Este mensaje, esta exhortación, debería ser de lectura obligatoria para los jóvenes, como un recordatorio ineludible del sentido de responsabilidad, como un espejo en el que puedan mirarse y comprender la importancia de hacer bien su trabajo.
Escribe Arreola:
“Estimable señor: Como he pagado a usted tranquilamente el dinero que me cobró por reparar mis zapatos, le va a extrañar sin duda la carta que me veo precisado a dirigirle.
En un principio no me di cuenta del desastre ocurrido. Recibí mis zapatos muy contento, augurándoles una larga vida, satisfecho por la economía que acababa de realizar: por unos cuantos pesos, un nuevo par de calzado (estas fueron precisamente sus palabras y puedo repetirlas).
Pero mi entusiasmo se acabó muy pronto. Llegado a casa examiné detenidamente mis zapatos. Los encontré un poco deformes, un tanto duros y resecos. No quise conceder mayor importancia a esta metamorfosis. Soy razonable. Unos zapatos remontados tienen algo extraño, ofrecen una nueva fisonomía, casi siempre deprimente.
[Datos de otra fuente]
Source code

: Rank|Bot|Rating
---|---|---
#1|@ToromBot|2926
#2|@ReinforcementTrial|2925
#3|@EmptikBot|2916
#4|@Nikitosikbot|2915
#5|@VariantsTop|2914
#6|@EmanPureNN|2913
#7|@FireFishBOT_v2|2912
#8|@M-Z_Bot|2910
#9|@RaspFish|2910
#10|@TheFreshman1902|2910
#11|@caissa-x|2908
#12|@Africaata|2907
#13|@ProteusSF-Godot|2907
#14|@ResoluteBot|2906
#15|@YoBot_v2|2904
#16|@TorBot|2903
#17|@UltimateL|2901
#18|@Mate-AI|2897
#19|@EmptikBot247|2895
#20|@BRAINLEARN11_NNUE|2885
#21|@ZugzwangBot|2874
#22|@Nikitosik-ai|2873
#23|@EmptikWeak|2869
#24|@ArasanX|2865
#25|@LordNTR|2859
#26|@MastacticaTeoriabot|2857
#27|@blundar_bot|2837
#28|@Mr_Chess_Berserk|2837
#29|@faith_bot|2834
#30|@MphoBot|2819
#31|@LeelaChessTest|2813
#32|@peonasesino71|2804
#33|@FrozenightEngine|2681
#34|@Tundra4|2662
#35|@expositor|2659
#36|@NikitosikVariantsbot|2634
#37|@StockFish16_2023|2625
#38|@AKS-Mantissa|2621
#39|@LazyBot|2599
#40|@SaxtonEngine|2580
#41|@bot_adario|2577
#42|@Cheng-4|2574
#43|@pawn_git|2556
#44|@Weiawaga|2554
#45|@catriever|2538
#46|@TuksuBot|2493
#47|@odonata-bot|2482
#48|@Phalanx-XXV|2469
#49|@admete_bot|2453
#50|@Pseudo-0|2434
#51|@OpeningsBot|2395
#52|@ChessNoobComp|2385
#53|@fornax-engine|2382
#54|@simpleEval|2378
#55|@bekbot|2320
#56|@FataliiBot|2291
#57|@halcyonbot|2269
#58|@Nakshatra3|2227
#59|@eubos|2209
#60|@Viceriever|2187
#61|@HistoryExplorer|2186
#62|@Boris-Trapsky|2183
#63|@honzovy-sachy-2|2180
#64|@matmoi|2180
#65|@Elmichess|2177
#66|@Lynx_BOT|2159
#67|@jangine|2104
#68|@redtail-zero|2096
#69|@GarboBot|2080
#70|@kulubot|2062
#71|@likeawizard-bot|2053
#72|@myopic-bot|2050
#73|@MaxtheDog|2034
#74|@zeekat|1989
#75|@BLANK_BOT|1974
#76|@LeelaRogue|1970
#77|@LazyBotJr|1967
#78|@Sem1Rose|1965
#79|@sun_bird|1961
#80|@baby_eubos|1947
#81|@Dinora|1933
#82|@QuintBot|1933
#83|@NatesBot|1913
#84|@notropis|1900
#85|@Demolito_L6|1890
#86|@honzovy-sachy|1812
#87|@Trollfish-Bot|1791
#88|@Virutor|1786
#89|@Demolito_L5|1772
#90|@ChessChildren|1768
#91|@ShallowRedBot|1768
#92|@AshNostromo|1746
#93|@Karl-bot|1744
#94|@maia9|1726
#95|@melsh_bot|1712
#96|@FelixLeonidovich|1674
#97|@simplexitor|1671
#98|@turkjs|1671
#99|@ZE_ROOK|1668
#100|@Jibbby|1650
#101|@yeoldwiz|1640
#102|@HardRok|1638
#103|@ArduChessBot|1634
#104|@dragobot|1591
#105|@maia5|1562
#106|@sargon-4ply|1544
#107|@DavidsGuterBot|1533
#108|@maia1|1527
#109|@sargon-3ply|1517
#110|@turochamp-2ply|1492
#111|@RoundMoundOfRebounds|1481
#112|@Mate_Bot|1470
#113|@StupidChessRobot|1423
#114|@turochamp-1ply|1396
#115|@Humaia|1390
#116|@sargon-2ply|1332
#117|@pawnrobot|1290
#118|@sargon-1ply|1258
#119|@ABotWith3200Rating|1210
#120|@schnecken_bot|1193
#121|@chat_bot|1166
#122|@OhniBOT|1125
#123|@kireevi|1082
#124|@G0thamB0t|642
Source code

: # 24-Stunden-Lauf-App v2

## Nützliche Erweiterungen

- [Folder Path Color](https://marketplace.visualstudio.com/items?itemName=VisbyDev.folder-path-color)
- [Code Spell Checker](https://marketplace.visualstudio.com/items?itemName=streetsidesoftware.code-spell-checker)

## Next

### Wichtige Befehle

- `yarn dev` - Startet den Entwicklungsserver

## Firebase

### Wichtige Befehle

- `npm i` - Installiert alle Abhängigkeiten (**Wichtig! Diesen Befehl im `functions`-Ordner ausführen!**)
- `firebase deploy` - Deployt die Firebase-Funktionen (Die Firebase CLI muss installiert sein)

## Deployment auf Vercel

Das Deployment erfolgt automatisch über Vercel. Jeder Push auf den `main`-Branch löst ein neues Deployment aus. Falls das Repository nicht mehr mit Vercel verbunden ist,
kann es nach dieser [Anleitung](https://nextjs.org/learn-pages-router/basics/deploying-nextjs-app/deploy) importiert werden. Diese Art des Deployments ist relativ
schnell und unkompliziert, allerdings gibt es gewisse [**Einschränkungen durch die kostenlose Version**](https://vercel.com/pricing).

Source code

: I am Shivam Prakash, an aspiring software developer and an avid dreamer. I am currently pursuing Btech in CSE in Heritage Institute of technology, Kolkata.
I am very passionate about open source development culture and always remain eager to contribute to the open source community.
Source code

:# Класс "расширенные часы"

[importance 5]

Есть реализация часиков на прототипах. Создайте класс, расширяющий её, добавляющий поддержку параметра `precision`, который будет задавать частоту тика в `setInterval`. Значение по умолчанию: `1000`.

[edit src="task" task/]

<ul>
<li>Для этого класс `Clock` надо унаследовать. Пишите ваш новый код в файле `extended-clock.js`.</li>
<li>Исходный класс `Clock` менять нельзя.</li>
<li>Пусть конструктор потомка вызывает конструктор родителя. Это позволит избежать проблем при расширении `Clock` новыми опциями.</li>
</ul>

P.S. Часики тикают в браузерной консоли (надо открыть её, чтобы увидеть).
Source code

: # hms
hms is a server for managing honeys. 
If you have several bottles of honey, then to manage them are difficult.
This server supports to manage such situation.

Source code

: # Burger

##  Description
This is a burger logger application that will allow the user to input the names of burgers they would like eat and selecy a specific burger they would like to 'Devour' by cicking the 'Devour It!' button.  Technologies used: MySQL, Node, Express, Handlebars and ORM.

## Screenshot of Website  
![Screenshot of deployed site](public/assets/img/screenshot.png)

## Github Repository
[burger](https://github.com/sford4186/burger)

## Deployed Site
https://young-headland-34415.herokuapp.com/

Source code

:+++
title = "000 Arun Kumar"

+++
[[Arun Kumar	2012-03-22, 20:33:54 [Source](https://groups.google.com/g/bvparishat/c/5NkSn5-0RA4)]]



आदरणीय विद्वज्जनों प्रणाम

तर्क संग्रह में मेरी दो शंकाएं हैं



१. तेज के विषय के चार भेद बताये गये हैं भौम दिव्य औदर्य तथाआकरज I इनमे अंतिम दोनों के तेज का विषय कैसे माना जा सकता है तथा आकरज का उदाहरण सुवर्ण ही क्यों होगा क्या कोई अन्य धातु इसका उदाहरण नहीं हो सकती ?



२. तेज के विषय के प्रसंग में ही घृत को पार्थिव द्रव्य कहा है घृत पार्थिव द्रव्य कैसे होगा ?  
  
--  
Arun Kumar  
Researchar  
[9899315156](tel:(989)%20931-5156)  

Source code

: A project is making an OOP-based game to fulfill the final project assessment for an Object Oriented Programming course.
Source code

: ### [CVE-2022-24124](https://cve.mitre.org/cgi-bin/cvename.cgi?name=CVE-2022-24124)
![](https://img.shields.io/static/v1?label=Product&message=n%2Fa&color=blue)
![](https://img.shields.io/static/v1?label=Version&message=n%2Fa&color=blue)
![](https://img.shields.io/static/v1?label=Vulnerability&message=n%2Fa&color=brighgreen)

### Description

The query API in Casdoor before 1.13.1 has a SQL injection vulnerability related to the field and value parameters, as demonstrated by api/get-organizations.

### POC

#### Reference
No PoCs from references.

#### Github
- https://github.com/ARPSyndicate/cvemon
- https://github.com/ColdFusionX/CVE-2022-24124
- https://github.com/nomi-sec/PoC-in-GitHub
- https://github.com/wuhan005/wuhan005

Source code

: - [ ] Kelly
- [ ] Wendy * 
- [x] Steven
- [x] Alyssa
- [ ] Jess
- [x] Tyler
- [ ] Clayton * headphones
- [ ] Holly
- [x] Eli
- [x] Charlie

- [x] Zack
Aquí es preciso recordar que mis zapatos no se hallaban completamente arruinados. Usted mismo les dedicó frases elogiosas por la calidad de los materiales y por su perfecta hechura. Hasta puso muy alto su marca de fábrica. Me prometió, en suma, un calzado flamante.
Pues bien: no pude esperar el día siguiente y me descalcé para comprobar sus promesas. Y aquí estoy, con los pies doloridos, dirigiendo a usted una carta, en lugar de transferirle las palabras violentas que suscitaron mis esfuerzos infructuosos.
Mis pies no pudieron entrar en los zapatos. Como los de todas las personas, mis pies están hechos de una materia blanda y sensible. Me encontré ante unos zapatos de hierro. No sé cómo ni con qué artes se las arregló usted para dejar mis zapatos inservibles.
Allí están, en un rincón, guiñándome burlonamente con sus puntas torcidas.
Cuando todos los esfuerzos fallaron, me puse a considerar cuidadosamente el trabajo que usted había realizado. Debo advertir a usted que carezco de toda instrucción en materia de calzado.
Lo único que sé es que hay zapatos que me han hecho sufrir y otros, en cambio, que recuerdo con ternura: así de suaves y flexibles eran.
Los que le di a componer eran unos zapatos admirables que me habían servido fielmente durante muchos meses. Mis pies se hallaban en ellos como pez en el agua. Más que zapatos, parecían ser parte de mi propio cuerpo, una especie de envoltura protectora que daba a mi paso firmeza y seguridad. Su piel era en realidad una piel mía, saludable y resistente. Sólo que daban ya muestras de fatiga. Las suelas, sobre todo: unos amplios y profundos adelgazamientos me hicieron ver que los zapatos se iban haciendo extraños a mi persona, que se acababan. Cuando se los llevé a usted, iban ya a dejar ver los calcetines.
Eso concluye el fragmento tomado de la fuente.